Clinical Considerations and the SGLT2i Dip
A common concern in clinical practice is the temporary decrease in eGFR observed upon initiation of SGLT2i therapy. Some practitioners have questioned whether this dip might increase the risk of AKI during acute stressors like PCI. However, the BMC2 registry data suggest the opposite: the hemodynamic modifications induced by SGLT2i appear to be protective rather than harmful in the context of contrast exposure. This aligns with findings from other cardiovascular trials where SGLT2i demonstrated a reduction in AKI events across various clinical scenarios.
Managing the Risk of Euglycemic DKA
While the renal benefits are clear, clinicians must remain mindful of the risk of euglycemic diabetic ketoacidosis (DKA), particularly in the peri-operative or peri-procedural period when patients may experience dehydration or reduced oral intake. Current guidelines often suggest pausing SGLT2i for 3 to 4 days before major surgery. However, for a procedure like PCI, which is minimally invasive and often involves a rapid return to normal diet and activity, the risk-benefit ratio may favor maintaining SGLT2i therapy to harness its reno-protective effects.
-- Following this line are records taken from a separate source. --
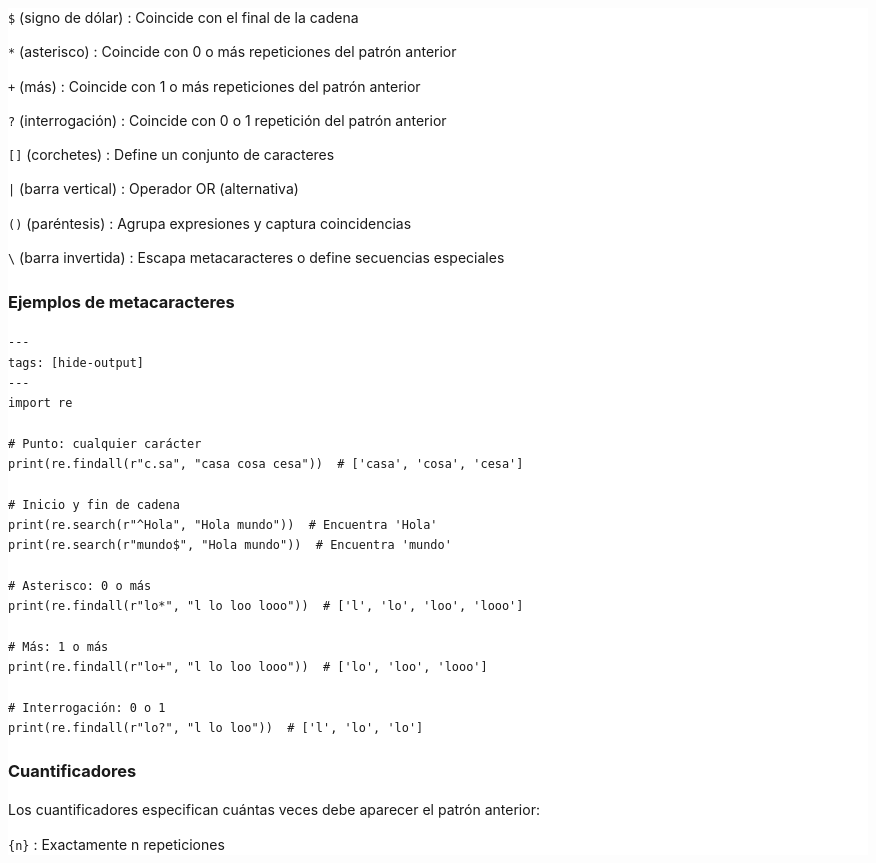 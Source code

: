 `$` (signo de dólar)
: Coincide con el final de la cadena

`*` (asterisco)
: Coincide con 0 o más repeticiones del patrón anterior

`+` (más)
: Coincide con 1 o más repeticiones del patrón anterior

`?` (interrogación)
: Coincide con 0 o 1 repetición del patrón anterior

`[]` (corchetes)
: Define un conjunto de caracteres

`|` (barra vertical)
: Operador OR (alternativa)

`()` (paréntesis)
: Agrupa expresiones y captura coincidencias

`\` (barra invertida)
: Escapa metacaracteres o define secuencias especiales

### Ejemplos de metacaracteres

```{code-cell} python
---
tags: [hide-output]
---
import re

# Punto: cualquier carácter
print(re.findall(r"c.sa", "casa cosa cesa"))  # ['casa', 'cosa', 'cesa']

# Inicio y fin de cadena
print(re.search(r"^Hola", "Hola mundo"))  # Encuentra 'Hola'
print(re.search(r"mundo$", "Hola mundo"))  # Encuentra 'mundo'

# Asterisco: 0 o más
print(re.findall(r"lo*", "l lo loo looo"))  # ['l', 'lo', 'loo', 'looo']

# Más: 1 o más
print(re.findall(r"lo+", "l lo loo looo"))  # ['lo', 'loo', 'looo']

# Interrogación: 0 o 1
print(re.findall(r"lo?", "l lo loo"))  # ['l', 'lo', 'lo']
```

### Cuantificadores

Los cuantificadores especifican cuántas veces debe aparecer el patrón anterior:

`{n}`
: Exactamente n repeticiones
This study suggests that if a patient is already on these agents, they should likely be continued through the procedure, provided the patient is not at high risk for DKA.
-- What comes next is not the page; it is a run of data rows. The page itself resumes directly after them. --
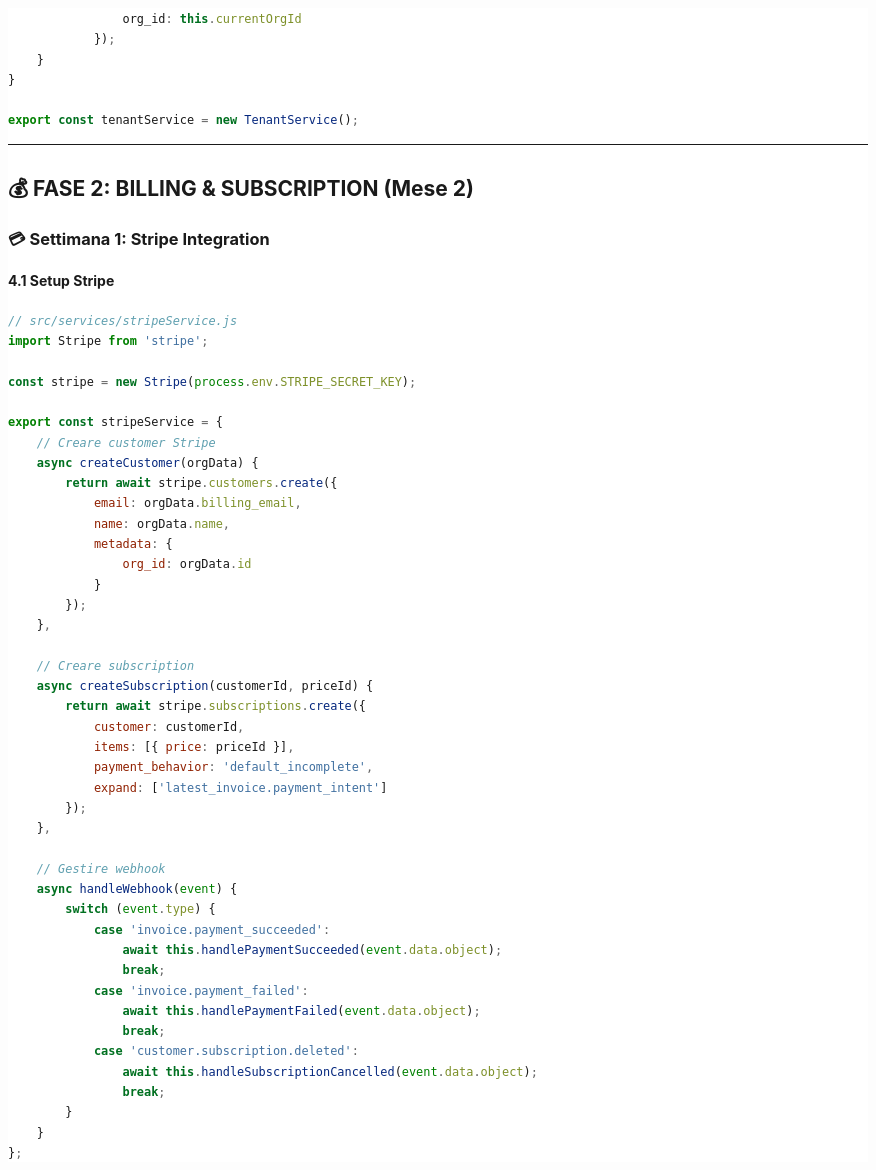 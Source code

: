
 ```javascript
                org_id: this.currentOrgId
            });
    }
}

export const tenantService = new TenantService();
```

---

## 💰 FASE 2: BILLING & SUBSCRIPTION (Mese 2)

### 💳 Settimana 1: Stripe Integration

#### **4.1 Setup Stripe**
```javascript
// src/services/stripeService.js
import Stripe from 'stripe';

const stripe = new Stripe(process.env.STRIPE_SECRET_KEY);

export const stripeService = {
    // Creare customer Stripe
    async createCustomer(orgData) {
        return await stripe.customers.create({
            email: orgData.billing_email,
            name: orgData.name,
            metadata: {
                org_id: orgData.id
            }
        });
    },
    
    // Creare subscription
    async createSubscription(customerId, priceId) {
        return await stripe.subscriptions.create({
            customer: customerId,
            items: [{ price: priceId }],
            payment_behavior: 'default_incomplete',
            expand: ['latest_invoice.payment_intent']
        });
    },
    
    // Gestire webhook
    async handleWebhook(event) {
        switch (event.type) {
            case 'invoice.payment_succeeded':
                await this.handlePaymentSucceeded(event.data.object);
                break;
            case 'invoice.payment_failed':
                await this.handlePaymentFailed(event.data.object);
                break;
            case 'customer.subscription.deleted':
                await this.handleSubscriptionCancelled(event.data.object);
                break;
        }
    }
};
```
Conclusion: A New Paradigm in Renal Protection
The findings from the BMC2 registry provide a significant contribution to our understanding of peri-procedural care in interventional cardiology. Among patients with diabetes undergoing PCI, the pre-procedural use of SGLT2 inhibitors is independently associated with a lower risk of contrast-associated acute kidney injury. This research challenges the traditional cautious approach of withholding these medications and instead highlights their potential as a proactive tool for renal preservation.
As SGLT2 inhibitors continue to solidify their place as a foundational therapy in cardiovascular and metabolic medicine, their role in acute procedural settings will likely expand. While randomized controlled trials are needed to definitively confirm these findings and establish specific timing protocols, the current evidence suggests that SGLT2i therapy offers a powerful shield for the kidneys during the high-stakes environment of the cardiac catheterization lab.
References
1. Hyder SN, Seth M, Hamilton DE, et al. Reno-Protective Effects of SGLT2 Inhibitors in Patients With Diabetes Undergoing Percutaneous Coronary Intervention: Insights From the BMC2 Registry. Circ Cardiovasc Interv. 2026 Feb 5:e015645. doi: 10.1161/CIRCINTERVENTIONS.125.015645.
2. Heerspink HJL, Stefánsson BV, Correa-Rotter R, et al. Dapagliflozin in Patients with Chronic Kidney Disease. N Engl J Med. 2020;383(15):1436-1446.
3. Perkovic V, Jardine MJ, Neal B, et al. Canagliflozin and Renal Outcomes in Type 2 Diabetes and Nephropathy. N Engl J Med. 2019;380(24):2295-2306.
4. Mehran R, Dangas GD, Weisbord SD. Contrast-Associated Acute Kidney Injury. N Engl J Med. 2019;380(22):2146-2155.